Based on the impression made by Terra Ephemera, perhaps Everyday Dust and [MIIIIM] should consider collaborating on every project with which they're involved. The evidence at hand indicates each builds on the strengths of the other, making for a recording that satisfies consistently from beginning to end. Their partnership blossomed organically, progressing from a remix [MIIIIM] created of Everyday Dust's track “Where Light Fails” to production work that evolved from a single track to an EP and finally full-length cassette.

Grounding the release is a topical theme having to do with the woeful state of our planet and the effects of climate change and other environmental pressures on it. Everyday Dust and [MIIIIM] favour hope over despair, however, judging from their characterization of Terra Ephemera as an “anti-dystopian album” and their belief that “(f)ulfilment is just around the corner.” If such a view seems too optimistic given the evidence around us, more might be achieved by clinging to hope instead of surrendering to nihilism.

All that being said, Terra Ephemera is wholly instrumental, which means the listener can set aside any concept-related issues and simply attend to the music.

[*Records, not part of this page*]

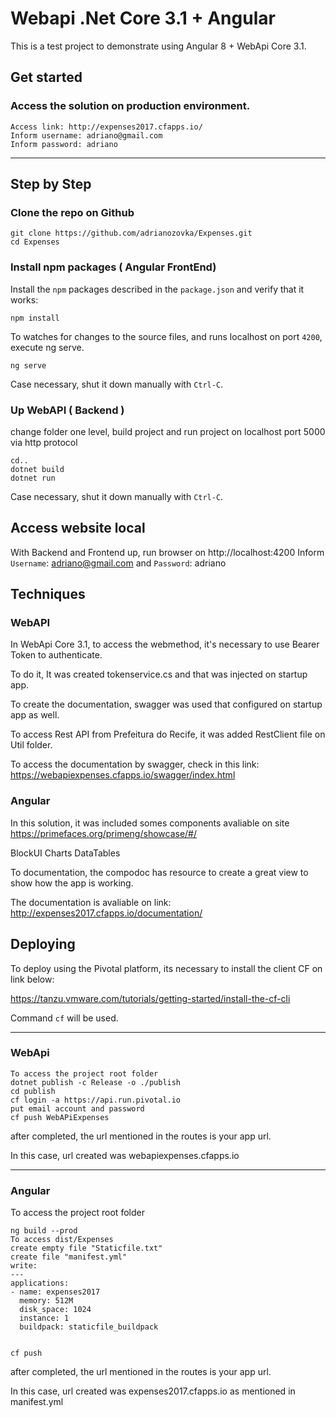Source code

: # Webapi .Net Core 3.1 + Angular

This is a test project to demonstrate using Angular 8 + WebApi Core 3.1.

## Get started

### Access the solution on production environment.

```shell
Access link: http://expenses2017.cfapps.io/
Inform username: adriano@gmail.com
Inform password: adriano
```

----------------------------------------------------------------------------

## Step by Step

### Clone the repo on Github

```shell
git clone https://github.com/adrianozovka/Expenses.git
cd Expenses
```

### Install npm packages ( Angular FrontEnd)

Install the `npm` packages described in the `package.json` and verify that it works:

```shell
npm install
```

To watches for changes to the source files, and runs localhost on port `4200`, execute ng serve.

```shell
ng serve
```

Case necessary, shut it down manually with `Ctrl-C`.

### Up WebAPI ( Backend )

change folder one level, build project and run project on localhost port 5000 via http protocol

```shell
cd..
dotnet build
dotnet run
```
Case necessary, shut it down manually with `Ctrl-C`.


## Access website local

With Backend and Frontend up, run browser on http://localhost:4200
Inform `Username`: adriano@gmail.com and `Password`: adriano

## Techniques

### WebAPI

In WebApi Core 3.1, to access the webmethod, it's necessary to use Bearer Token to authenticate.

To do it, It was created tokenservice.cs and that was injected on startup app.

To create the documentation, swagger was used that configured on startup app as well.

To access Rest API from Prefeitura do Recife, it was added RestClient file on Util folder.

To access the documentation by swagger, check in this link: https://webapiexpenses.cfapps.io/swagger/index.html

### Angular

In this solution, it was included somes components avaliable on site https://primefaces.org/primeng/showcase/#/

BlockUI
Charts
DataTables

To documentation, the compodoc has resource to create a great view to show how the app is working.

The documentation is avaliable on link:
http://expenses2017.cfapps.io/documentation/



## Deploying

To deploy using the Pivotal platform, its necessary to install the  client CF on link below:

https://tanzu.vmware.com/tutorials/getting-started/install-the-cf-cli

Command `cf` will be used.

-------------------------------------------------------------------------------

### WebApi

```shell
To access the project root folder
dotnet publish -c Release -o ./publish
cd publish
cf login -a https://api.run.pivotal.io
put email account and password
cf push WebAPiExpenses
```

after completed, the url mentioned in the routes is your app url.

In this case, url created was webapiexpenses.cfapps.io

----------------------------------------------------------------------------

### Angular
To access the project root folder

```shell
ng build --prod
To access dist/Expenses
create empty file "Staticfile.txt"
create file "manifest.yml"
write:
---
applications:
- name: expenses2017
  memory: 512M
  disk_space: 1024
  instance: 1
  buildpack: staticfile_buildpack
  
  
cf push
```

after completed, the url mentioned in the routes is your app url.

In this case, url created was expenses2017.cfapps.io as mentioned in manifest.yml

Doing so proves thoroughly rewarding, Everyday Dust and [MIIIIM] working together to create a contemporary take on IDM that feels invigorated and fresh. Melody, rhythm, and texture are strong drivers in the seven tracks, the collaborators not content to merely establish atmosphere but instead intent on distinguishing the material with hooks and dramatic ebb-and-flow. The landscapes are, predictably, rich in synthesizers and beats, and the settings evocative, their degree of suggestiveness bolstered by titles like “Owl Cave” and “Embers Glowing.” Don't let that IDM tag mislead, by the way: the rhythms aren't designed for the dancefloor necessarily (though the techno pulse driving “Hiraeth” is definitely club-worthy), but propulsion's definitely present, the point driven home by the muscular oomph of “Excess.”

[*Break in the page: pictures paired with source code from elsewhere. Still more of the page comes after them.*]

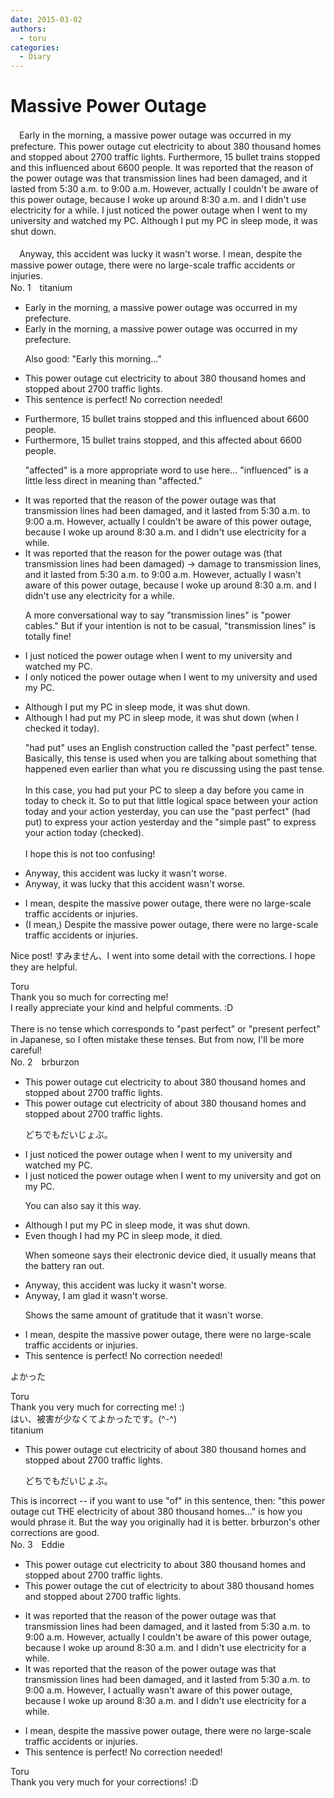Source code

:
 ```yaml
---
date: 2015-03-02
authors:
  - toru
categories:
  - Diary
---
```


<h1 id="subject_show">Massive Power Outage</h1>
<div class="date" hidden>Mar 2, 2015 22:23</div>
<div id="post"><div id="body_show_ori">
　Early in the morning, a massive power outage was occurred in my prefecture. This power outage cut electricity to about 380 thousand homes and stopped about 2700 traffic lights. Furthermore, 15 bullet trains stopped and this influenced about 6600 people. It was reported that the reason of the power outage was that transmission lines had been damaged, and it lasted from 5:30 a.m. to 9:00 a.m. However, actually I couldn't be aware of this power outage, because I woke up around 8:30 a.m. and I didn't use electricity for a while. I just noticed the power outage when I went to my university and watched my PC. Although I put my PC in sleep mode, it was shut down.<br/><br/>　Anyway, this accident was lucky it wasn't worse. I mean, despite the massive power outage, there were no large-scale traffic accidents or injuries.
</div></div>

<!-- more -->

<div id="block"><div class="first_name"> No. 1　<span class="just_name">titanium</span></div><div id="block2">
<ul class="correction_field">
<li class="incorrect">Early in the morning, a massive power outage was occurred in my prefecture.</li>
<li class="corrected correct">
Early in the morning, a massive power outage <span class="sline"><span class="f_red">was</span></span> occurred in my prefecture.
<p class="correction_comment">Also good: "Early this morning..."</p>
</li>
</ul>
<ul class="correction_field">
<li class="incorrect">This power outage cut electricity to about 380 thousand homes and stopped about 2700 traffic lights.</li>
<li class="corrected perfect">This sentence is perfect! No correction needed!</li>
</ul>
<ul class="correction_field">
<li class="incorrect">Furthermore, 15 bullet trains stopped and this influenced about 6600 people.</li>
<li class="corrected correct">
Furthermore, 15 bullet trains stopped<span class="f_blue">,</span> and this <span class="f_blue">affected</span> about 6600 people.
<p class="correction_comment">"affected" is a more appropriate word to use here... "influenced" is a little less direct in meaning than "affected."</p>
</li>
</ul>
<ul class="correction_field">
<li class="incorrect">It was reported that the reason of the power outage was that transmission lines had been damaged, and it lasted from 5:30 a.m. to 9:00 a.m. However, actually I couldn't be aware of this power outage, because I woke up around 8:30 a.m. and I didn't use electricity for a while.</li>
<li class="corrected correct">
It was reported that the reason <span class="f_red">for</span> the power outage was <span class="f_blue">(</span><span class="f_gray">that transmission lines had been damaged</span><span class="f_blue">) -&gt; damage to transmission lines</span>, and it lasted from 5:30 a.m. to 9:00 a.m. However, actually I <span class="f_red">wasn't</span> aware <span class="f_red">of</span> this power outage, because I woke up around 8:30 a.m. and I didn't use <span class="f_blue">any </span>electricity for a while.
<p class="correction_comment">A more conversational way to say "transmission lines" is "power cables." But if your intention is not to be casual, "transmission lines" is totally fine!</p>
</li>
</ul>
<ul class="correction_field">
<li class="incorrect">I just noticed the power outage when I went to my university and watched my PC.</li>
<li class="corrected correct">
I <span class="f_blue">only</span> noticed the power outage when I went to my university and <span class="f_blue">used</span> my PC.
</li>
</ul>
<ul class="correction_field">
<li class="incorrect">Although I put my PC in sleep mode, it was shut down.</li>
<li class="corrected correct">
Although I <span class="f_blue">had</span> put my PC in sleep mode, it was shut down <span class="f_blue">(when I checked it today)</span>.
<p class="correction_comment">"had put" uses an English construction called the "past perfect" tense. Basically, this tense is used when you are talking about something that happened even earlier than what you re discussing using the past tense.<br/><br/>In this case, you had put your PC to sleep a day before you came in today to check it. So to put that little logical space between your action today and your action yesterday, you can use the "past perfect" (had put) to express your action yesterday and the "simple past" to express your action today (checked).<br/><br/>I hope this is not too confusing!</p>
</li>
</ul>
<ul class="correction_field">
<li class="incorrect">Anyway, this accident was lucky it wasn't worse.</li>
<li class="corrected correct">
Anyway, <span class="f_blue">it was lucky that this</span> accident wasn't worse.
</li>
</ul>
<ul class="correction_field">
<li class="incorrect">I mean, despite the massive power outage, there were no large-scale traffic accidents or injuries.</li>
<li class="corrected correct">
<span class="f_gray">(I mean,)</span> <span class="f_blue">D</span>espite the massive power outage, there were no large-scale traffic accidents or injuries.
</li>
</ul>
<p class="comment_small">
 Nice post! すみません、I went into some detail with the corrections. I hope they are helpful.
</p>

</div><div class="name"><span class="just_name">Toru</span><br>
Thank you so much for correcting me!<br/>I really appreciate your kind and helpful comments. :D<br/><br/>There is no tense which corresponds to "past perfect" or "present perfect" in Japanese, so I often mistake these tenses. But from now, I'll be more careful!
</div>
</div>
<div id="block"><div class="first_name"> No. 2　<span class="just_name">brburzon</span></div><div id="block2">
<ul class="correction_field">
<li class="incorrect">This power outage cut electricity to about 380 thousand homes and stopped about 2700 traffic lights.</li>
<li class="corrected correct">
This power outage cut electricity <span class="f_blue">of</span> about 380 thousand homes and stopped about 2700 traffic lights.
<p class="correction_comment">どちでもだいじょぶ。</p>
</li>
</ul>
<ul class="correction_field">
<li class="incorrect">I just noticed the power outage when I went to my university and watched my PC.</li>
<li class="corrected correct">
I <span class="sline">just</span> noticed the power outage when I went to my university and got on my PC.
<p class="correction_comment">You can also say it this way.</p>
</li>
</ul>
<ul class="correction_field">
<li class="incorrect">Although I put my PC in sleep mode, it was shut down.</li>
<li class="corrected correct">
Even though I had my PC in sleep mode, it died.
<p class="correction_comment">When someone says their electronic device died, it usually means that the battery ran out.</p>
</li>
</ul>
<ul class="correction_field">
<li class="incorrect">Anyway, this accident was lucky it wasn't worse.</li>
<li class="corrected correct">
Anyway, I am glad it wasn't worse.
<p class="correction_comment">Shows the same amount of gratitude that it wasn't worse.</p>
</li>
</ul>
<ul class="correction_field">
<li class="incorrect">I mean, despite the massive power outage, there were no large-scale traffic accidents or injuries.</li>
<li class="corrected perfect">This sentence is perfect! No correction needed!</li>
</ul>
<p class="comment_small">
 よかった
</p>

</div><div class="name"><span class="just_name">Toru</span><br>
Thank you very much for correcting me! :)<br/>はい、被害が少なくてよかったです。(^-^)
</div>
<div class="name"><span class="just_name">titanium</span><br><div class="quote_field"><ul class="correction_field">
<li class="corrected correct">
This power outage cut electricity <span class="f_blue">of</span> about 380 thousand homes and stopped about 2700 traffic lights.
<p class="correction_comment">
どちでもだいじょぶ。
</p>
</li>
</ul></div>
This is incorrect -- if you want to use "of" in this sentence, then: "this power outage cut THE electricity of about 380 thousand homes..." is how you would phrase it. But the way you originally had it is better. brburzon's other corrections are good.
</div>
</div>
<div id="block"><div class="first_name"> No. 3　<span class="just_name">Eddie</span></div><div id="block2">
<ul class="correction_field">
<li class="incorrect">This power outage cut electricity to about 380 thousand homes and stopped about 2700 traffic lights.</li>
<li class="corrected correct">
This power outage <span class="f_blue">the</span> cut <span class="f_red">of</span> electricity to about 380 thousand homes and stopped about 2700 traffic lights.
</li>
</ul>
<ul class="correction_field">
<li class="incorrect">It was reported that the reason of the power outage was that transmission lines had been damaged, and it lasted from 5:30 a.m. to 9:00 a.m. However, actually I couldn't be aware of this power outage, because I woke up around 8:30 a.m. and I didn't use electricity for a while.</li>
<li class="corrected correct">
It was reported that the reason of the power outage was that transmission lines had been damaged, and it lasted from 5:30 a.m. to 9:00 a.m. However, I <span class="f_blue">actually </span><span class="f_red">wasn't </span>aware of this power outage<span class="sline">,</span> because I woke up around 8:30 a.m. and I didn't use electricity for a while.
</li>
</ul>
<ul class="correction_field">
<li class="incorrect">I mean, despite the massive power outage, there were no large-scale traffic accidents or injuries.</li>
<li class="corrected perfect">This sentence is perfect! No correction needed!</li>
</ul>
</div><div class="name"><span class="just_name">Toru</span><br>
Thank you very much for your corrections! :D
</div>
</div>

Representative of the album's style, “Owl Cave” exudes analog warmth in the majesty of its melodies and enveloping aura. The material oozes serenity in a way that makes it all the more appealing, and the mellotron textures imbue it with a prog character that deepens its classic feel. “Embers Glowing” unspools like some macabre hall-of-mirrors, with disturbing images endlessly reflecting back on one another. Dub treatments seep into the production design of “Karuna, Karuna / Point of No Return” when echo effects are woven into track powered by a flamenco-inflected rhythm replete with castanets. Dub emerges even more conspicuously in “Open Sesame” in the form of a pulsating bass line that could make Robbie Shakespeare envious.

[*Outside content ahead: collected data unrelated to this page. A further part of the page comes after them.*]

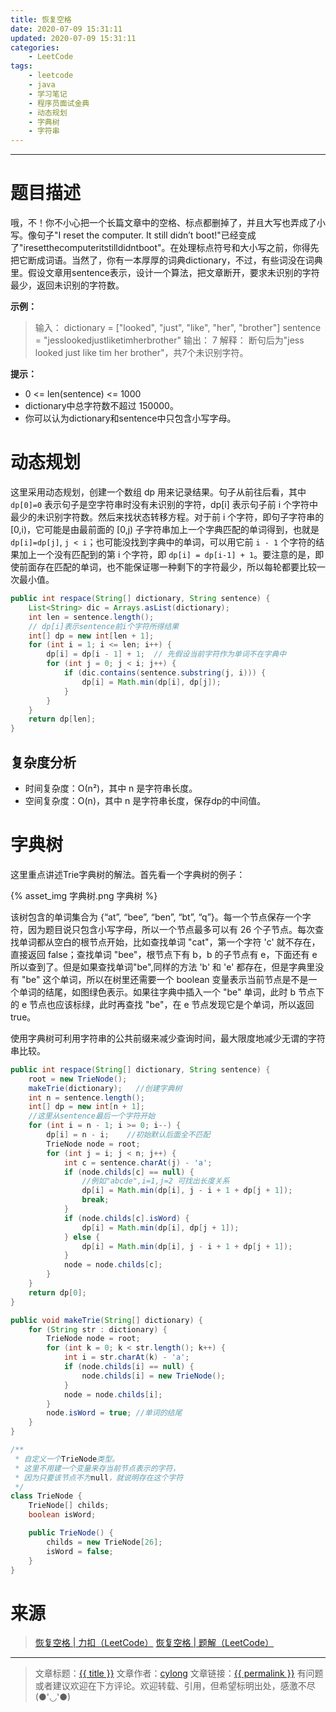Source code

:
 ```yaml
---
title: 恢复空格
date: 2020-07-09 15:31:11
updated: 2020-07-09 15:31:11
categories:
    - LeetCode
tags:
    - leetcode
    - java
    - 学习笔记
    - 程序员面试金典
    - 动态规划
    - 字典树
    - 字符串
---
```

---

# 题目描述

哦，不！你不小心把一个长篇文章中的空格、标点都删掉了，并且大写也弄成了小写。像句子"I reset the computer. It still didn’t boot!"已经变成了"iresetthecomputeritstilldidntboot"。在处理标点符号和大小写之前，你得先把它断成词语。当然了，你有一本厚厚的词典dictionary，不过，有些词没在词典里。假设文章用sentence表示，设计一个算法，把文章断开，要求未识别的字符最少，返回未识别的字符数。

**示例：**

> 输入：
> dictionary = ["looked", "just", "like", "her", "brother"]
> sentence = "jesslookedjustliketimherbrother"
> 输出： 7
> 解释： 断句后为"jess looked just like tim her brother"，共7个未识别字符。

**提示：**
* 0 <= len(sentence) <= 1000
* dictionary中总字符数不超过 150000。
* 你可以认为dictionary和sentence中只包含小写字母。

<!-- more -->

# 动态规划

这里采用动态规划，创建一个数组 dp 用来记录结果。句子从前往后看，其中 `dp[0]=0` 表示句子是空字符串时没有未识别的字符，dp[i] 表示句子前 i 个字符中最少的未识别字符数。然后来找状态转移方程。对于前 i 个字符，即句子字符串的 [0,i)，它可能是由最前面的 [0,j) 子字符串加上一个字典匹配的单词得到，也就是 `dp[i]=dp[j]`, `j < i`；也可能没找到字典中的单词，可以用它前 `i - 1` 个字符的结果加上一个没有匹配到的第 i 个字符，即 `dp[i] = dp[i-1] + 1`。要注意的是，即使前面存在匹配的单词，也不能保证哪一种剩下的字符最少，所以每轮都要比较一次最小值。

```java
public int respace(String[] dictionary, String sentence) {
    List<String> dic = Arrays.asList(dictionary);
    int len = sentence.length();
    // dp[i]表示sentence前i个字符所得结果
    int[] dp = new int[len + 1];
    for (int i = 1; i <= len; i++) {
        dp[i] = dp[i - 1] + 1;  // 先假设当前字符作为单词不在字典中
        for (int j = 0; j < i; j++) {
            if (dic.contains(sentence.substring(j, i))) {
                dp[i] = Math.min(dp[i], dp[j]);
            }
        }
    }
    return dp[len];
}
```

## 复杂度分析

* 时间复杂度：Ο(n²)，其中 n 是字符串长度。
* 空间复杂度：O(n)，其中 n 是字符串长度，保存dp的中间值。

# 字典树

这里重点讲述Trie字典树的解法。首先看一个字典树的例子：

{% asset_img 字典树.png 字典树 %}

该树包含的单词集合为 {“at”, “bee”, “ben”, “bt”, “q”}。每一个节点保存一个字符，因为题目说只包含小写字母，所以一个节点最多可以有 26 个子节点。每次查找单词都从空白的根节点开始，比如查找单词 "cat"，第一个字符 'c' 就不存在，直接返回 false；查找单词 "bee"，根节点下有 b，b 的子节点有 e，下面还有 e 所以查到了。但是如果查找单词"be",同样的方法 'b' 和 'e' 都存在，但是字典里没有 "be" 这个单词，所以在树里还需要一个 boolean 变量表示当前节点是不是一个单词的结尾，如图绿色表示。如果往字典中插入一个 "be" 单词，此时 b 节点下的 e 节点也应该标绿，此时再查找 "be"，在 e 节点发现它是个单词，所以返回 true。

使用字典树可利用字符串的公共前缀来减少查询时间，最大限度地减少无谓的字符串比较。

```java
public int respace(String[] dictionary, String sentence) {
    root = new TrieNode();
    makeTrie(dictionary);   //创建字典树
    int n = sentence.length();
    int[] dp = new int[n + 1];
    //这里从sentence最后一个字符开始
    for (int i = n - 1; i >= 0; i--) {
        dp[i] = n - i;    //初始默认后面全不匹配
        TrieNode node = root;
        for (int j = i; j < n; j++) {
            int c = sentence.charAt(j) - 'a';
            if (node.childs[c] == null) {
                //例如"abcde",i=1,j=2 可找出长度关系
                dp[i] = Math.min(dp[i], j - i + 1 + dp[j + 1]);
                break;
            }
            if (node.childs[c].isWord) {
                dp[i] = Math.min(dp[i], dp[j + 1]);
            } else {
                dp[i] = Math.min(dp[i], j - i + 1 + dp[j + 1]);
            }
            node = node.childs[c];
        }
    }
    return dp[0];
}

public void makeTrie(String[] dictionary) {
    for (String str : dictionary) {
        TrieNode node = root;
        for (int k = 0; k < str.length(); k++) {
            int i = str.charAt(k) - 'a';
            if (node.childs[i] == null) {
                node.childs[i] = new TrieNode();
            }
            node = node.childs[i];
        }
        node.isWord = true; //单词的结尾
    }
}

/**
 * 自定义一个TrieNode类型。
 * 这里不用建一个变量来存当前节点表示的字符，
 * 因为只要该节点不为null，就说明存在这个字符
 */
class TrieNode {
    TrieNode[] childs;
    boolean isWord;

    public TrieNode() {
        childs = new TrieNode[26];
        isWord = false;
    }
}
```

# 来源
> [恢复空格 | 力扣（LeetCode）][1]
> [恢复空格 | 题解（LeetCode）][2]

---

> 文章标题：<a href='{{ permalink }}' title='{{ title }}' >{{ title }}</a>
> 文章作者：[cylong](http://www.cylong.com/about/ "cylong")
> 文章链接：<a href='{{ permalink }}' title='{{ title }}' >{{ permalink }}</a>
> 有问题或者建议欢迎在下方评论。欢迎转载、引用，但希望标明出处，感激不尽(●'◡'●)

[1]: https://leetcode-cn.com/problems/re-space-lcci/ "恢复空格 | 力扣（LeetCode）"
[2]: https://leetcode-cn.com/problems/re-space-lcci/solution/cong-bao-li-ru-shou-you-hua-yi-ji-triezi-dian-shu-/ "恢复空格 | 题解（LeetCode）"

Everyday Dust and [MIIIIM] draw on ambient, dub, prog, electronica, and IDM to create a melodically rich set that defies easy categorization and that, more critically, is often marvelous. Throughout the release, the two show themselves to be sound designers of great sensitivity; while there's nothing that suggests the two are in any way attempting to ape a Warp act like Plaid, there's a similar command of expansive tone colour that invites the comparison.